WHAT IS REQUIRED:
Using the entries that follow, collect the lines where the word "size" appears.

GIVEN DATA:
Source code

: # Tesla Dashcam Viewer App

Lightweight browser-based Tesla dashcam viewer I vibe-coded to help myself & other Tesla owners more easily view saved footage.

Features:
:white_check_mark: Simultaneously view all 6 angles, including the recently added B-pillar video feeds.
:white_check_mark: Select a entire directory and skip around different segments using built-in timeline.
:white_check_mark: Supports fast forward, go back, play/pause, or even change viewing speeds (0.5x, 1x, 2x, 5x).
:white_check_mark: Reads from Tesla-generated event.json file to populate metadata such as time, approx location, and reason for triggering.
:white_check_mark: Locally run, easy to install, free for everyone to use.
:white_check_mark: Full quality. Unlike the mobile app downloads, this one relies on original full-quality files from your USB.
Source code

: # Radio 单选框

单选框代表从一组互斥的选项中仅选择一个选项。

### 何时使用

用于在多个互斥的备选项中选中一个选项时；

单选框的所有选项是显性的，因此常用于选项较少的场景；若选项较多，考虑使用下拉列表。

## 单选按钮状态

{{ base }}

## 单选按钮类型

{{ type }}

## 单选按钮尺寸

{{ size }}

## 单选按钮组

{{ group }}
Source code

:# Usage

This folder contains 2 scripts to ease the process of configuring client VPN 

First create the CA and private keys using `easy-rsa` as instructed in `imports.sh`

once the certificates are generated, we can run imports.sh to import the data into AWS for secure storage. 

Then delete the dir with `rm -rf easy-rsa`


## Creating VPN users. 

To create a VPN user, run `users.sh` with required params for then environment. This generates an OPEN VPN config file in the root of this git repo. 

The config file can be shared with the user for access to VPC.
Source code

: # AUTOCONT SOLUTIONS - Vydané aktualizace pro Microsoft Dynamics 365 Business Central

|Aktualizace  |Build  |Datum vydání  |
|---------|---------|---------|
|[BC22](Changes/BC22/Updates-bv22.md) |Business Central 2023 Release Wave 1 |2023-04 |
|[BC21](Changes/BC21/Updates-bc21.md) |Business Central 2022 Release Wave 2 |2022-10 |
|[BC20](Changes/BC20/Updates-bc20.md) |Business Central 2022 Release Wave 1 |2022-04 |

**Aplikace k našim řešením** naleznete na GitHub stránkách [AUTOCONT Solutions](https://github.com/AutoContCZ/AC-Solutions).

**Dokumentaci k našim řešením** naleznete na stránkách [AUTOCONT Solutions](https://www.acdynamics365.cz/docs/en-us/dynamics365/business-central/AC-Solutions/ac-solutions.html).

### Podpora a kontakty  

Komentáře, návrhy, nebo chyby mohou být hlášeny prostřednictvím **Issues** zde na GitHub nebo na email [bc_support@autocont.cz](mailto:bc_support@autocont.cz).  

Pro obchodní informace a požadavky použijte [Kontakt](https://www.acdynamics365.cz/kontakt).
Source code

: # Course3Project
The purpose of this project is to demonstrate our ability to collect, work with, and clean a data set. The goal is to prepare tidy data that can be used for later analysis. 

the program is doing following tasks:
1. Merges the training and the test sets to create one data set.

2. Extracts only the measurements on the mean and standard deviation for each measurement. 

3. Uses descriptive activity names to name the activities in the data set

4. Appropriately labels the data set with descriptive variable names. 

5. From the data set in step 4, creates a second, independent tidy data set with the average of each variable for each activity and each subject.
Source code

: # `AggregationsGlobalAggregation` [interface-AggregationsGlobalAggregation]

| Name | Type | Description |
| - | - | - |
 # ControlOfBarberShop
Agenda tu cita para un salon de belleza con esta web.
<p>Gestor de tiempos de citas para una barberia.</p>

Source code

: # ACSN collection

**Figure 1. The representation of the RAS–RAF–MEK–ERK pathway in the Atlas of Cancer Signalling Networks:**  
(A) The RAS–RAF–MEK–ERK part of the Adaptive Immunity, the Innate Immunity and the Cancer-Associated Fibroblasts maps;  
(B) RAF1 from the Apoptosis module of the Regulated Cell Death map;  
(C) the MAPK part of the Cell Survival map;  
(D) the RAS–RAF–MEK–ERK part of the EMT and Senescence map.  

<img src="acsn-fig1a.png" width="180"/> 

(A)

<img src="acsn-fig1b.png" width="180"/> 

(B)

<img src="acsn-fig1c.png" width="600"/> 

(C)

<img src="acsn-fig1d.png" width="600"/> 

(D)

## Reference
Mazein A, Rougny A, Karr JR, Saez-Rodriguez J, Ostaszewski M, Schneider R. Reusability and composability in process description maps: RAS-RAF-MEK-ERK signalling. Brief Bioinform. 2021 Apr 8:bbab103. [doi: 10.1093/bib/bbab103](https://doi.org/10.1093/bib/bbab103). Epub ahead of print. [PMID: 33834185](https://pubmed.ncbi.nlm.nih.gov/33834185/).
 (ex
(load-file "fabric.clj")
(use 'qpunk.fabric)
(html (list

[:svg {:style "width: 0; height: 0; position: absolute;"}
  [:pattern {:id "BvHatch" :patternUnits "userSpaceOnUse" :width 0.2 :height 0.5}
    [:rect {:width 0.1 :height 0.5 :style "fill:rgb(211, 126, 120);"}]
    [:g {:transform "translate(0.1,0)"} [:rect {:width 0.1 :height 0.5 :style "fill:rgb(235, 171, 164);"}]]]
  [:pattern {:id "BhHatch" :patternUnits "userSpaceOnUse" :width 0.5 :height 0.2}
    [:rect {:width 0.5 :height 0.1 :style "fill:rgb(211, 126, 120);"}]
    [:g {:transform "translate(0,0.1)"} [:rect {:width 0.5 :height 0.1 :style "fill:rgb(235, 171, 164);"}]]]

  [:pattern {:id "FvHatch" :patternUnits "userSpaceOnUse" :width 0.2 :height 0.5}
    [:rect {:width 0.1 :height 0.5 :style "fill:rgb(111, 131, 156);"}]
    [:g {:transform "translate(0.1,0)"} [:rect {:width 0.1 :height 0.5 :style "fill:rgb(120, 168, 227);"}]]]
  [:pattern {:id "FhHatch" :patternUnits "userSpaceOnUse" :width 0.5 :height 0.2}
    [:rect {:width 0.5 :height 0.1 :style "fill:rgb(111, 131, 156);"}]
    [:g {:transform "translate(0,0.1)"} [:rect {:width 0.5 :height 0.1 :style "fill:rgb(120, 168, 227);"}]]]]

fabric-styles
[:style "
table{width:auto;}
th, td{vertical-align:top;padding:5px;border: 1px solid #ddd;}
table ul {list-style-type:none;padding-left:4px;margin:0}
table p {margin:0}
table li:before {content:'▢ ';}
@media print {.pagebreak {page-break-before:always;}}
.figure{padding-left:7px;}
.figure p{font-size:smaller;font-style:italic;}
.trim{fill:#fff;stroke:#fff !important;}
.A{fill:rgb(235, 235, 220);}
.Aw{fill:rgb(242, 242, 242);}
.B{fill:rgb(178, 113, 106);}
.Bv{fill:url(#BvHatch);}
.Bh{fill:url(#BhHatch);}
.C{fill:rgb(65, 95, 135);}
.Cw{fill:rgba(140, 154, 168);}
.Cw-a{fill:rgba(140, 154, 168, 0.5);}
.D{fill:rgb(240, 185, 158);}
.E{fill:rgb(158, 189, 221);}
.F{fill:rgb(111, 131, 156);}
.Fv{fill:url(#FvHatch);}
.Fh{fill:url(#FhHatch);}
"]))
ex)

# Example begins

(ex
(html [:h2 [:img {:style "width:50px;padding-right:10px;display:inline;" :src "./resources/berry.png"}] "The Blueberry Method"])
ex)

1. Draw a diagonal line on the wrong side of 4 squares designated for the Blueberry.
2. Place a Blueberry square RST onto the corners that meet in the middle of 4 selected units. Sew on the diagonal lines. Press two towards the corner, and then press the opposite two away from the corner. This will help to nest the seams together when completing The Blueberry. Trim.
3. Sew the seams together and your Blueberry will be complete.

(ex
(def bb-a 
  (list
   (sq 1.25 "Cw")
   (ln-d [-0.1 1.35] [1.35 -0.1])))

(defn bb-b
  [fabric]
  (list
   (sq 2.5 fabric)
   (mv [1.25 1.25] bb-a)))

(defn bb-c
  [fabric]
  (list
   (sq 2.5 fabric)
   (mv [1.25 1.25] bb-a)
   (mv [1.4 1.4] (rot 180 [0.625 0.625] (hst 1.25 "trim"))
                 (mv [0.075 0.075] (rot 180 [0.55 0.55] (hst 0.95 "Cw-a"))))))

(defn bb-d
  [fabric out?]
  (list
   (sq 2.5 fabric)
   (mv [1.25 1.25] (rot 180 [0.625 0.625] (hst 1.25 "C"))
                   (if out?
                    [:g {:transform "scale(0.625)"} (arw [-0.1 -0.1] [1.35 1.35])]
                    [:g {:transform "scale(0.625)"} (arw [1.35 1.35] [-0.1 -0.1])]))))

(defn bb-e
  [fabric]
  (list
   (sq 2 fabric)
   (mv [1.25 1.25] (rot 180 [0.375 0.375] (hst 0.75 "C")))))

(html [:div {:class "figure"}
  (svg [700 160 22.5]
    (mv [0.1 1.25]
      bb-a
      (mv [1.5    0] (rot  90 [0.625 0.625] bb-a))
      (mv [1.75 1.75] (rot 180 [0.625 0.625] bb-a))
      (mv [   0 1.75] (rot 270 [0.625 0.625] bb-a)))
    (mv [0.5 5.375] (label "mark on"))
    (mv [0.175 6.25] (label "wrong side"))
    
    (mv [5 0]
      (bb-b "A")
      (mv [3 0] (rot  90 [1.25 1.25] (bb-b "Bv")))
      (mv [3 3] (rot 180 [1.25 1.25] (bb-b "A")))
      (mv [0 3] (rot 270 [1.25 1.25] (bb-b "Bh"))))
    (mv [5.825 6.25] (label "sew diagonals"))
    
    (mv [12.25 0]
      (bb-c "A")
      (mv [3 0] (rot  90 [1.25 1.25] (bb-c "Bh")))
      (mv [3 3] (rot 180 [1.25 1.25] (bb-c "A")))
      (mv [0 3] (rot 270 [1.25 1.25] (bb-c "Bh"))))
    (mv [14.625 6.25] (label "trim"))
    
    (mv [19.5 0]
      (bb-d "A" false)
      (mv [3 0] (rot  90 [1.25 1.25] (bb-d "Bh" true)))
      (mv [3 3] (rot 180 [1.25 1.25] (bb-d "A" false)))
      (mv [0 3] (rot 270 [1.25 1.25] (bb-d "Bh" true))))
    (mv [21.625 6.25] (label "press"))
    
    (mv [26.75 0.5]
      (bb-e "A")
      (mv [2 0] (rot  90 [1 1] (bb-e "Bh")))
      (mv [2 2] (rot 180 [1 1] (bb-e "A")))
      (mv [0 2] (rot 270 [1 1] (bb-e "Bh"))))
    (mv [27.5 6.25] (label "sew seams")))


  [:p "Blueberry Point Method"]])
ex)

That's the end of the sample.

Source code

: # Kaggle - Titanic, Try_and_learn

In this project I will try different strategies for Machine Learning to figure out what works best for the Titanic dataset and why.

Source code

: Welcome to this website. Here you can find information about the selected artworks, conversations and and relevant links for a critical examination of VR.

REPLY TO THE EXERCISE:
{{ size }}
.figure p{font-size:smaller;font-style:italic;}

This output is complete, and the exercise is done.